Les sociétés financières et minières canadiennes sont très actives en Amérique latine et dans les Caraïbes (ALC), une région qui possède environ 25% des forêts du monde et environ 35% du potentiel hydroélectrique de la planète, ainsi que 85% de toutes les réserves connues de lithium et un tiers des ressources de cuivre, bauxite et argent. La région est également riche en charbon, pétrole, gaz et uranium, et des réserves de pétrole sous-marines sont régulièrement découvertes le long de ses côtes.

Dans leur livre de 2016 Blood of extraction: Canadian Imperialism in Latin America, Todd Gordon et Jeffrey Webber décrivent en détail l’expansion du capital canadien en Amérique latine et dans les Caraïbes, ainsi que les crimes des entreprises canadiennes pour assurer l’accès aux ressources de la région et au vaste bassin de main-d’œuvre bon marché.

En 1990, les capitaux canadiens en Amérique latine, sous forme d’investissements étrangers directs cumulatifs (IED), s’élevaient à 2,58 milliards de dollars canadiens. En 2000, ils s’élevaient à 25,3 milliards de dollars canadiens, soit une augmentation de 800%, et en 2013, à 59,4 milliards de dollars canadiens, soit une augmentation de 134% par rapport à 2000 et de 2198% depuis 1990. De 2007 à 2012, le Canada a été la deuxième source d’IED dans la région de l’Amérique latine et des Caraïbes, derrière les États-Unis seulement.

Plus de la moitié des actifs miniers canadiens détenus à l’étranger, soit quelque 72,4 milliards de dollars canadiens, sont en Amérique latine et les Caraïbes.
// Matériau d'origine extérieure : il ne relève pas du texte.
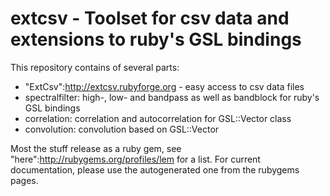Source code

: # extcsv - Toolset for csv data and extensions to ruby's GSL bindings

This repository contains of several parts:

* "ExtCsv":http://extcsv.rubyforge.org - easy access to csv data files
* spectralfilter: high-, low- and bandpass as well as bandblock for ruby's GSL bindings
* correlation: correlation and autocorrelation for GSL::Vector class
* convolution: convolution based on GSL::Vector

Most the stuff release as a ruby gem, see "here":http://rubygems.org/profiles/lem for a list. For current documentation, please use the autogenerated one from the rubygems pages.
Il n’y avait que deux mines canadiennes en exploitation dans la région en 1990. En 2012, ce nombre était passé à quatre-vingts, et 48 autres étaient en développement ou prospection. Les mines en exploitation ont généré des revenus combinés de 19,3 milliards de dollars canadiens en 2012 pour les entreprises canadiennes. En 2014, 62% de toutes les mines actives dans la région appartenaient à des sociétés ayant leur siège social au Canada.
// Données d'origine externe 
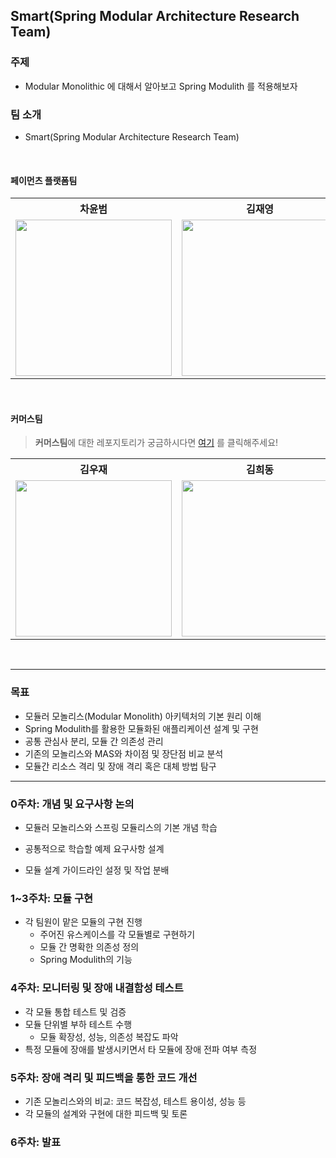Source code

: ## Smart(Spring Modular Architecture Research Team)

### 주제

* Modular Monolithic 에 대해서 알아보고 Spring Modulith 를 적용해보자


### 팀 소개

* Smart(Spring Modular Architecture Research Team)

<br/>

#### 페이먼츠 플랫폼팀

<table align="center">
    <th align="center">차윤범</th>
    <th align="center">김재영</th>
    <th align="center">문준용</th>
    <th align="center">조상준</th>
    <th align="center">최윤한</th>
    <tr>
        <td align="center">
            <a href="https://github.com/char-yb"><img src="https://github.com/char-yb.png" width="250"/></a>
        </td>
        <td align="center">
            <a href="https://github.com/jaeyeong951"><img src="https://github.com/jaeyeong951.png" width="250"/></a>
        </td>
        <td align="center">
            <a href="https://github.com/devfancy"><img src="https://github.com/devfancy.png" width="250"/></a>
        </td>
        <td align="center">
            <a href="https://github.com/sangjun121"><img src="https://github.com/sangjun121.png" width="250"/></a>
        </td>
        <td align="center">
            <a href="https://github.com/unanchoi"><img src="https://github.com/unanchoi.png" width="250"/></a>
        </td>
    </tr>
</table>

<br/>

#### 커머스팀

> **커머스팀**에 대한 레포지토리가 궁금하시다면 [여기](https://github.com/sipe-team/3-2_smart_commerce) 를 클릭해주세요!

<table align="center">
    <th align="center">김우재</th>
    <th align="center">김희동</th>
    <th align="center">허정화</th>
    <th align="center">서영학</th>
    <th align="center">장준환</th>
    <th align="center">유지예</th>
    <tr>
        <td align="center">
            <a href="https://github.com/kwj1270"><img src="https://github.com/kwj1270.png" width="250"/></a>
        </td>
        <td align="center">
            <a href="https://github.com/ruthetum"><img src="https://github.com/ruthetum.png" width="250"/></a>
        </td>
        <td align="center">
            <a href="https://github.com/hoa0217"><img src="https://github.com/hoa0217.png" width="250"/></a>
        </td>
        <td align="center">
            <a href="https://github.com/inspire12"><img src="https://github.com/inspire12.png" width="250"/></a>
        </td>
        <td align="center">
            <a href="https://github.com/itschrisjang"><img src="https://github.com/itschrisjang.png" width="250"/></a>
        </td>
        <td align="center">
            <a href="https://github.com/yujiyea"><img src="https://github.com/yujiyea.png" width="250"/></a>
        </td>
    </tr>
</table>

<br/>


---

### 목표

* 모듈러 모놀리스(Modular Monolith) 아키텍처의 기본 원리 이해
* Spring Modulith를 활용한 모듈화된 애플리케이션 설계 및 구현
* 공통 관심사 분리, 모듈 간 의존성 관리
* 기존의 모놀리스와 MAS와 차이점 및 장단점 비교 분석
* 모듈간 리소스 격리 및 장애 격리 혹은 대체 방법 탐구

---

### 0주차: 개념 및 요구사항 논의

* 모듈러 모놀리스와 스프링 모듈리스의 기본 개념 학습

* 공통적으로 학습할 예제 요구사항 설계

* 모듈 설계 가이드라인 설정 및 작업 분배


### 1~3주차: 모듈 구현

* 각 팀원이 맡은 모듈의 구현 진행
    * 주어진 유스케이스를 각 모듈별로 구현하기
    * 모듈 간 명확한 의존성 정의
    * Spring Modulith의 기능


### 4주차: 모니터링 및 장애 내결함성 테스트

* 각 모듈 통합 테스트 및 검증
* 모듈 단위별 부하 테스트 수행
    * 모듈 확장성, 성능, 의존성 복잡도 파악
* 특정 모듈에 장애를 발생시키면서 타 모듈에 장애 전파 여부 측정


### 5주차: 장애 격리 및 피드백을 통한 코드 개선

* 기존 모놀리스와의 비교: 코드 복잡성, 테스트 용이성, 성능 등
* 각 모듈의 설계와 구현에 대한 피드백 및 토론


### 6주차: 발표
Derrière la rhétorique «humanitaire» bidon, ce sont ces investissements de plusieurs milliards de dollars et l’espoir d’un pillage encore plus important qui poussent le gouvernement du Canada à jouer un rôle de premier plan dans l’opération de changement de régime menée par les États-Unis au Venezuela, le pays qui abrite les plus importantes réserves prouvées de pétrole au monde. Le gouvernement Trudeau et les grandes entreprises canadiennes sont déterminés à s’emparer de la plus grande part du gâteau possible en Amérique latine, même si cela signifie la dictature et la guerre sans fin pour la classe ouvrière de la région.